What you need to do:
Which lines in the records below contain the word "height"? Copy each of them.

The data:
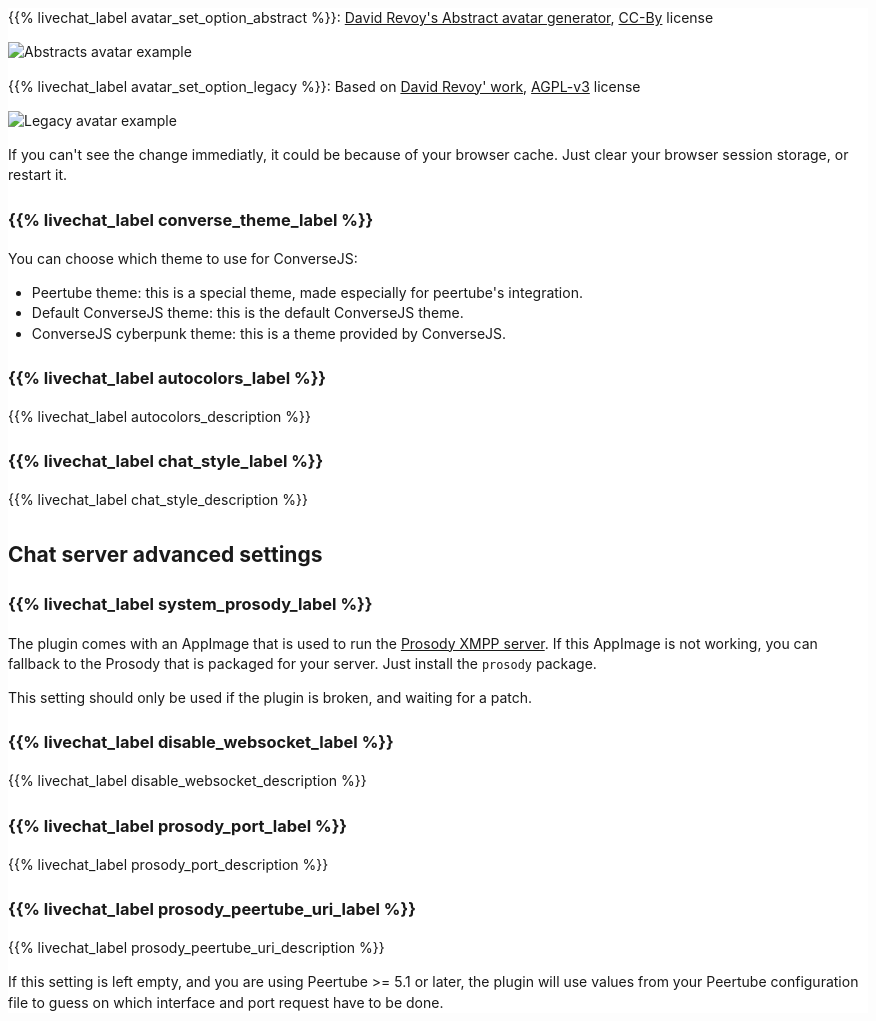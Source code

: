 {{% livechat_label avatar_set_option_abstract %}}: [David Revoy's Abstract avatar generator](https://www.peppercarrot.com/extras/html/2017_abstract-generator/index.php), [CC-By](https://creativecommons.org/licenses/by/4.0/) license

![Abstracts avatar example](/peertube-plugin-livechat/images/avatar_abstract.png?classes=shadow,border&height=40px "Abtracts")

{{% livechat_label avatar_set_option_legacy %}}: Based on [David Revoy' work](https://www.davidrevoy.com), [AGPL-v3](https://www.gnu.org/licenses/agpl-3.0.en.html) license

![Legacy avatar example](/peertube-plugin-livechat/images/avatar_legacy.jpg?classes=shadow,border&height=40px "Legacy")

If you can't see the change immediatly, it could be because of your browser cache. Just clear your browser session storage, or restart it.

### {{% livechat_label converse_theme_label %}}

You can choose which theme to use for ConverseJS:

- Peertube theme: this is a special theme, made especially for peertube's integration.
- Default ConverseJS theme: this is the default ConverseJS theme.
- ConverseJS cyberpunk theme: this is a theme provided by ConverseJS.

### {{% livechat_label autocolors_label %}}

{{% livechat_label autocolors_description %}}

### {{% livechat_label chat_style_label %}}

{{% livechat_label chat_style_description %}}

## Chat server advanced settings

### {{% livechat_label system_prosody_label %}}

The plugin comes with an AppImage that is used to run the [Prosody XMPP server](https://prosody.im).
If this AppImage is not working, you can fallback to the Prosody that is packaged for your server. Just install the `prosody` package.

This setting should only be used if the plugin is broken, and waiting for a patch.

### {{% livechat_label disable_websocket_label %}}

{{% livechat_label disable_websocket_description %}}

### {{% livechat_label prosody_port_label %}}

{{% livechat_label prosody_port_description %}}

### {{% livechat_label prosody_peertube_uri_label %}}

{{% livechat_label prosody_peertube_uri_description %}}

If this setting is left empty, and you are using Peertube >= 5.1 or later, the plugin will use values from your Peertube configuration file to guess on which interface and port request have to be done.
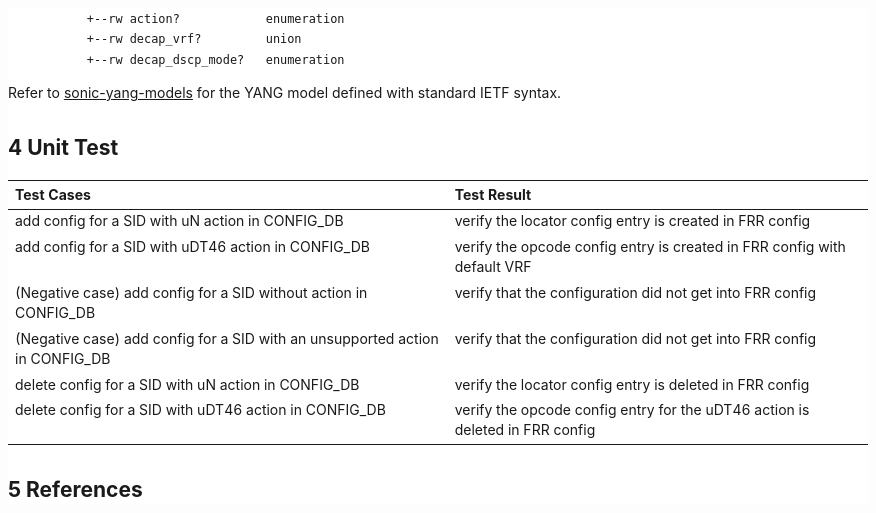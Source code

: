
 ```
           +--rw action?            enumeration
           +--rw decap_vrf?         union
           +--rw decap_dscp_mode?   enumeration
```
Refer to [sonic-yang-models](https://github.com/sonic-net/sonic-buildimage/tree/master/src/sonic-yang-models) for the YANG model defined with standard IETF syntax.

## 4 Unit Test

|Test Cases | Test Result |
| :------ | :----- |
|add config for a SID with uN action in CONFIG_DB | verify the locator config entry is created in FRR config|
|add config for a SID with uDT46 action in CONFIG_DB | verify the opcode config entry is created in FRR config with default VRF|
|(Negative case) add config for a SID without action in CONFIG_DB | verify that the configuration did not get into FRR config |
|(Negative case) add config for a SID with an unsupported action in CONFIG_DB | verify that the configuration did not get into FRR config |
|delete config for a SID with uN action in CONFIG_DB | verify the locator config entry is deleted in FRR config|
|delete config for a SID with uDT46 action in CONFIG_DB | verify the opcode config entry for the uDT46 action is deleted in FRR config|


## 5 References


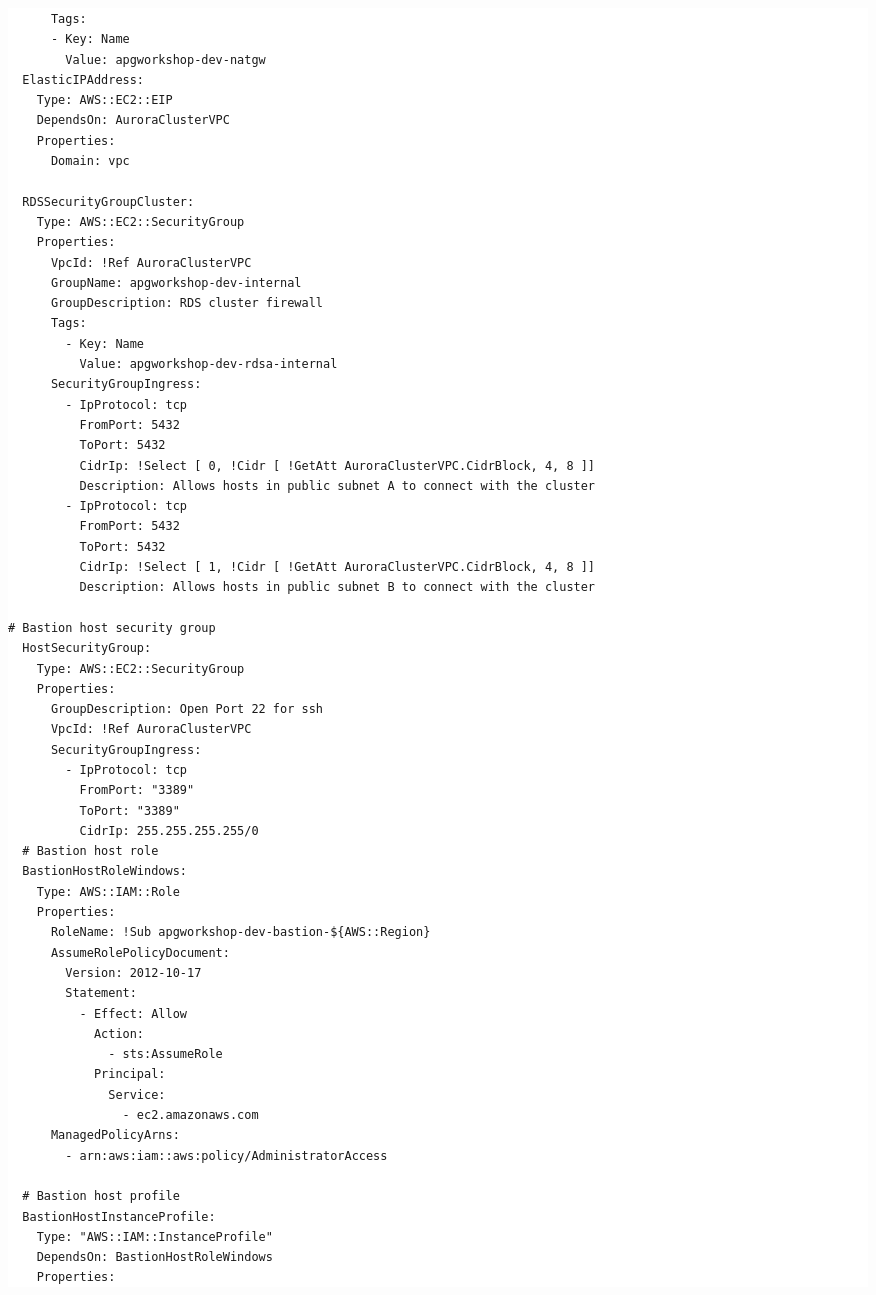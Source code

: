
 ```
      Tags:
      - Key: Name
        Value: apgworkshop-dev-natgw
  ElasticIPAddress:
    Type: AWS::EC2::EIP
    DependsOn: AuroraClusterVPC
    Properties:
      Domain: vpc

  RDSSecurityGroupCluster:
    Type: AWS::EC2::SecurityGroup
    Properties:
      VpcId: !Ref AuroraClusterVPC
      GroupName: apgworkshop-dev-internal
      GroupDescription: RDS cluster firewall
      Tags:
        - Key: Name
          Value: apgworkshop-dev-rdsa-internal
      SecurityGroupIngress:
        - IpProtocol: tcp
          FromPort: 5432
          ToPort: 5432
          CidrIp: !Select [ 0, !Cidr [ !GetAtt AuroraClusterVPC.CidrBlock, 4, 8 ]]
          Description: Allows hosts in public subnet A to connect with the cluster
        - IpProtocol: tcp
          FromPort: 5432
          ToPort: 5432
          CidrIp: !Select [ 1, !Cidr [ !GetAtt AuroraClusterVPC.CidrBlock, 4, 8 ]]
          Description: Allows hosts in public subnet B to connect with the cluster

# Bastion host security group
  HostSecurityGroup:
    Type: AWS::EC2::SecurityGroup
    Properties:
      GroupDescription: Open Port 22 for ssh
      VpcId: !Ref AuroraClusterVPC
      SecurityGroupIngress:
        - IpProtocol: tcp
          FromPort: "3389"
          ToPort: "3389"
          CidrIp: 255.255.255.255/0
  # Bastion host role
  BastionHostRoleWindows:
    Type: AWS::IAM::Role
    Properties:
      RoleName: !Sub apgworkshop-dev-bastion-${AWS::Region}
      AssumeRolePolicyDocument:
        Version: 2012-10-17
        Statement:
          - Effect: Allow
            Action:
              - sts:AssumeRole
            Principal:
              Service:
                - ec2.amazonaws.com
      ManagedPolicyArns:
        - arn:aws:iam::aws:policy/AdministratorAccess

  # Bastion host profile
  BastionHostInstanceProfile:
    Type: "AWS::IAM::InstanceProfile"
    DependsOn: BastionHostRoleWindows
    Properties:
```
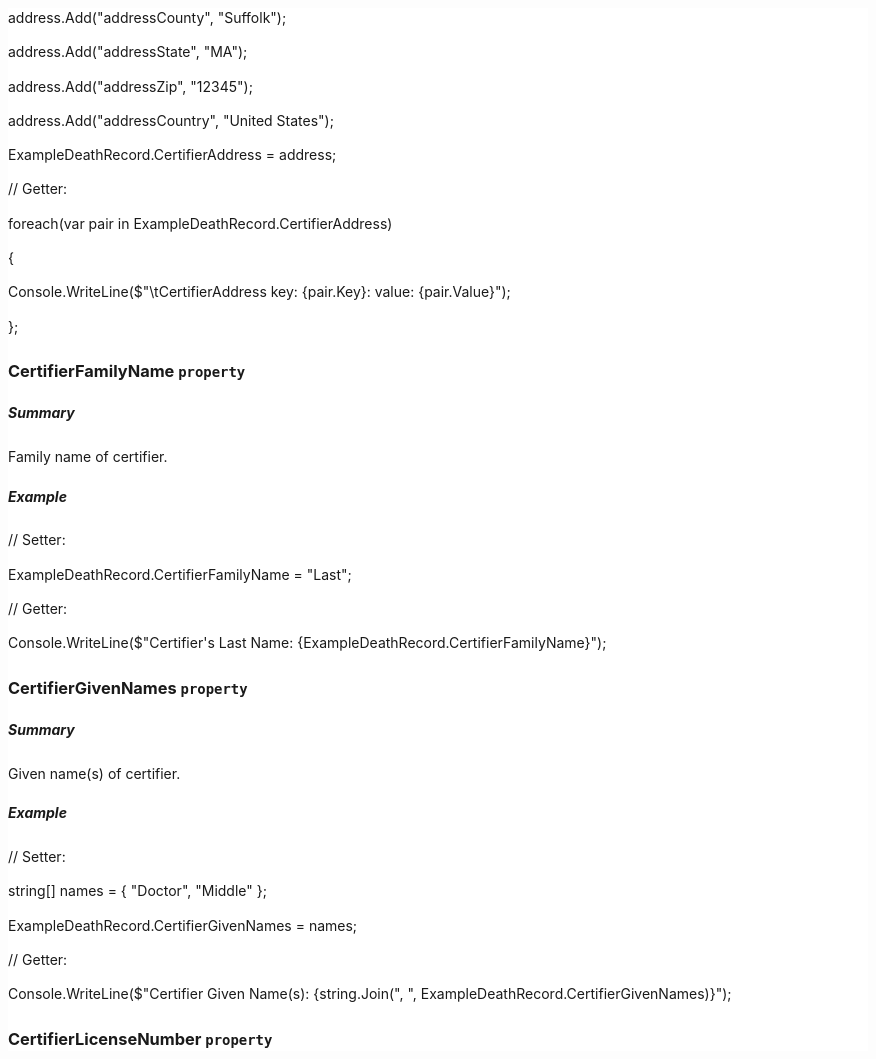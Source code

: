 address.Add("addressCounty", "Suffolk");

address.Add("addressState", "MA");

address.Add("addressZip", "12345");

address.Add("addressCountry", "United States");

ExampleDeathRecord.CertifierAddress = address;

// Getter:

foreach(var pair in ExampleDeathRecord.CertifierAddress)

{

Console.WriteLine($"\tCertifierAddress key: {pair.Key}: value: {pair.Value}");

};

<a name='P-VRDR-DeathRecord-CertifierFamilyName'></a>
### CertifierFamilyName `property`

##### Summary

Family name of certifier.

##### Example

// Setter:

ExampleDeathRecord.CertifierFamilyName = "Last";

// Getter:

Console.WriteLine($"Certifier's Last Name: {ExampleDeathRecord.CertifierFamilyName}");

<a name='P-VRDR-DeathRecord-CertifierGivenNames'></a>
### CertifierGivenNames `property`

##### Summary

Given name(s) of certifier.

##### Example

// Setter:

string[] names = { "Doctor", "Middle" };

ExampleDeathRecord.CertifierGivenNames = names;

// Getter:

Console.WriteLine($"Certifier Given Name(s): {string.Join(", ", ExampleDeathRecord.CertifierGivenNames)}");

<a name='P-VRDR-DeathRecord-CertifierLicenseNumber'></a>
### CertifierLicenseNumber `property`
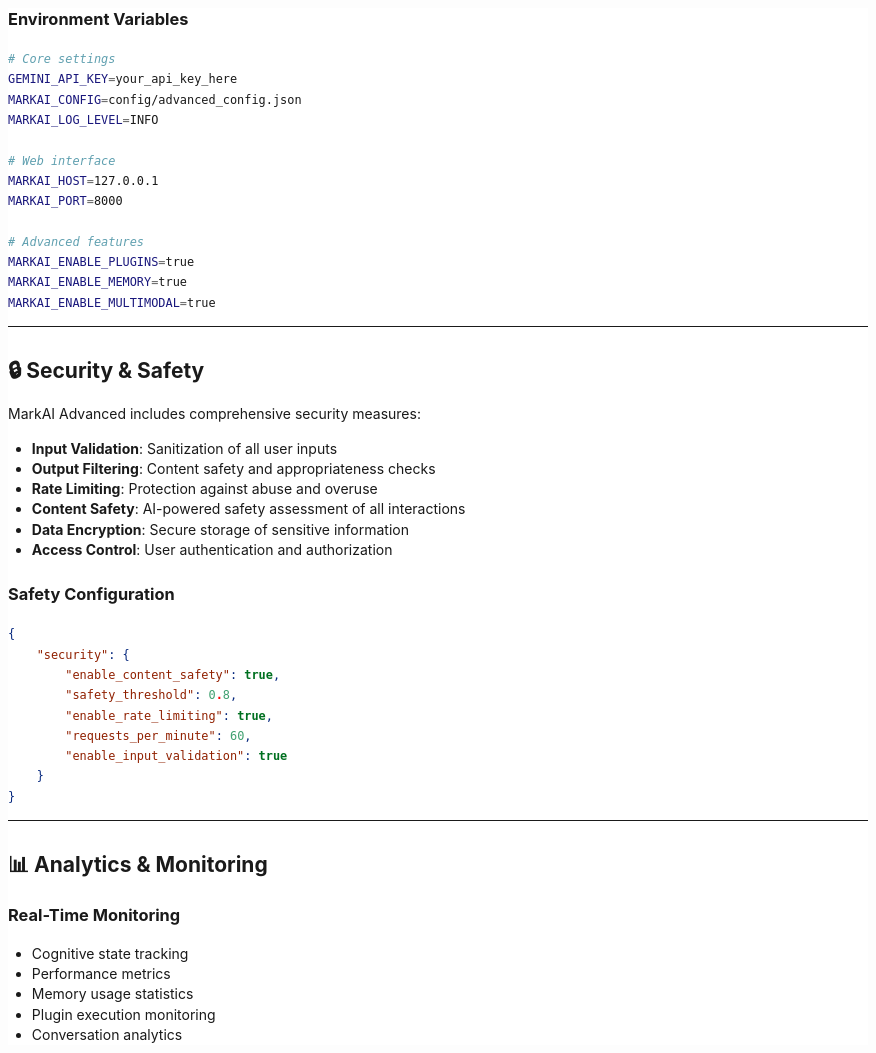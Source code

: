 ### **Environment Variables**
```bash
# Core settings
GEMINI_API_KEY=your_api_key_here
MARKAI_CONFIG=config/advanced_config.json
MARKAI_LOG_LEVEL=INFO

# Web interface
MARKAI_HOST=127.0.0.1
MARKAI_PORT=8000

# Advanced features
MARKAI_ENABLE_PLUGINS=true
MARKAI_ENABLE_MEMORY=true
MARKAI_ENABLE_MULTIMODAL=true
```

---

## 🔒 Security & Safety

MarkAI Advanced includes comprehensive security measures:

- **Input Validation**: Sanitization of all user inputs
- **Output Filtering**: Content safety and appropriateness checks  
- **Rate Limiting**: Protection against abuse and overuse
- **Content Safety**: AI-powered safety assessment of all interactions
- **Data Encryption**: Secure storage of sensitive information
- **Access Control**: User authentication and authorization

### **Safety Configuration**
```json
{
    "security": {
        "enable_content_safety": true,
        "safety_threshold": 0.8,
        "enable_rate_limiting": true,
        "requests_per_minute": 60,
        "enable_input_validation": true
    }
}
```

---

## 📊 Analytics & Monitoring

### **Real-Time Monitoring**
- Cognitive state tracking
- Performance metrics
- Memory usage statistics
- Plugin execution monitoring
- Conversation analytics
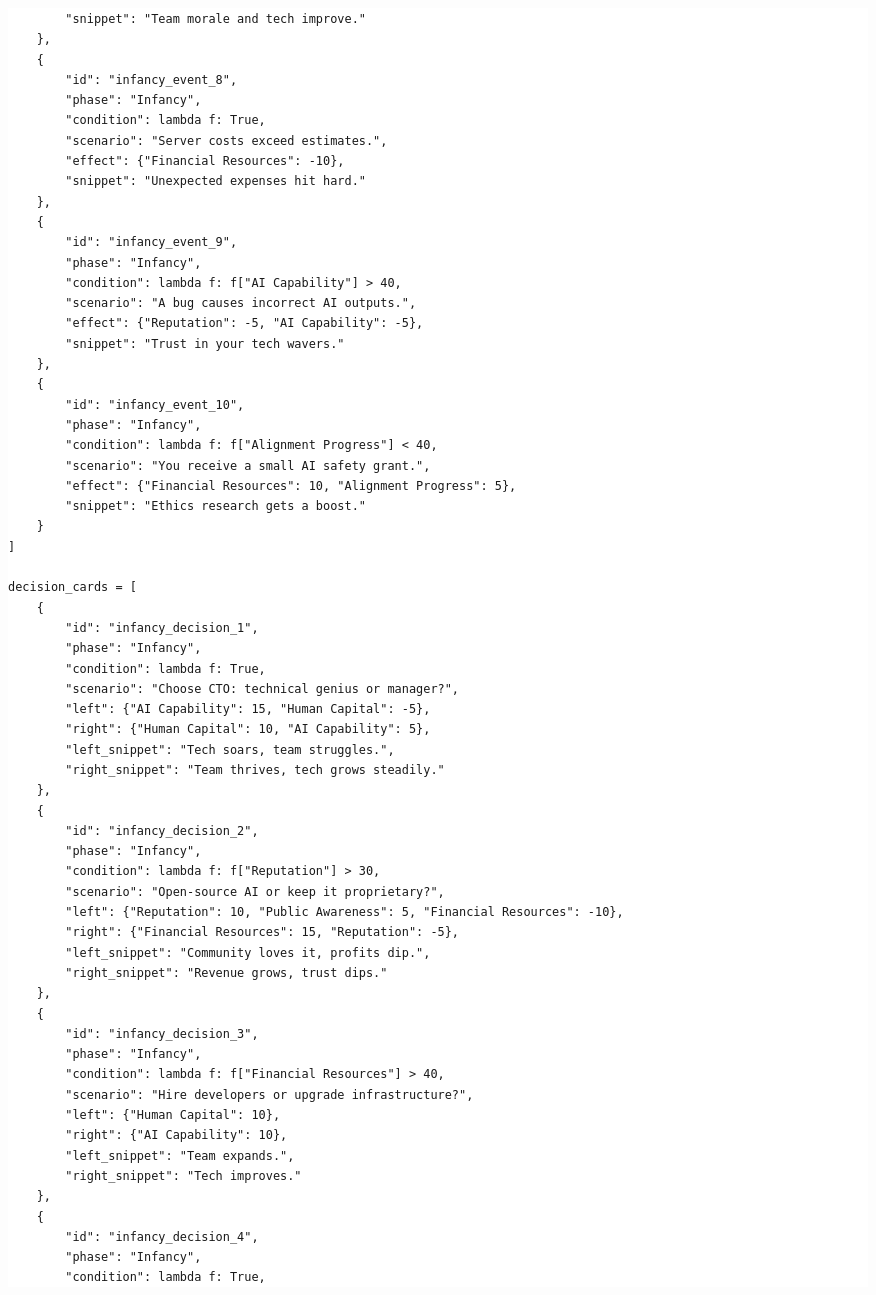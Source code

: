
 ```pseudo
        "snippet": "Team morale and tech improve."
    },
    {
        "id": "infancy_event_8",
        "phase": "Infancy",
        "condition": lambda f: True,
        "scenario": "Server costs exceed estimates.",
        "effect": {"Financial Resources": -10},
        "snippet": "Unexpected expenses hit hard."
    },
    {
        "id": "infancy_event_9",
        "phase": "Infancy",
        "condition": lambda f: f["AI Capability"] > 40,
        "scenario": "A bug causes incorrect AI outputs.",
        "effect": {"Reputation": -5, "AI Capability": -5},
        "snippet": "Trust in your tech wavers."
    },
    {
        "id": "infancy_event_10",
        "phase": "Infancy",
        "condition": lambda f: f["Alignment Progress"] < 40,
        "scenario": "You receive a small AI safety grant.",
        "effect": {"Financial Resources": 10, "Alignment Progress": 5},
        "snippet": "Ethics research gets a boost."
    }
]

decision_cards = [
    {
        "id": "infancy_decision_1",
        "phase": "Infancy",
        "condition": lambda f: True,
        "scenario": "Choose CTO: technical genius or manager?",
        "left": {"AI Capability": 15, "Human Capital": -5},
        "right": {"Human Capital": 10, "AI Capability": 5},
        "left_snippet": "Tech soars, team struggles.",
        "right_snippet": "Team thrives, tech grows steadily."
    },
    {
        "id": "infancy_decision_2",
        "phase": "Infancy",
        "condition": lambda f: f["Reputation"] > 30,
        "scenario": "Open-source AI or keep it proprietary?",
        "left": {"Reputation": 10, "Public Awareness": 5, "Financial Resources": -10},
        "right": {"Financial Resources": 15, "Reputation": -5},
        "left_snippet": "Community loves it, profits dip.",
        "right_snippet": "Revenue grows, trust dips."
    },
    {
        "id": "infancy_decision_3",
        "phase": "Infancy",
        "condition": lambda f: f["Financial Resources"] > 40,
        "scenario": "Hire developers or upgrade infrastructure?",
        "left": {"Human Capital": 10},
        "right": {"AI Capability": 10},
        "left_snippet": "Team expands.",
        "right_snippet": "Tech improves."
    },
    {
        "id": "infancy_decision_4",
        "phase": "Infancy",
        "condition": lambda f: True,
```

Exercise solution:
![Abstracts avatar example](/peertube-plugin-livechat/images/avatar_abstract.png?classes=shadow,border&height=40px "Abtracts")
![Legacy avatar example](/peertube-plugin-livechat/images/avatar_legacy.jpg?classes=shadow,border&height=40px "Legacy")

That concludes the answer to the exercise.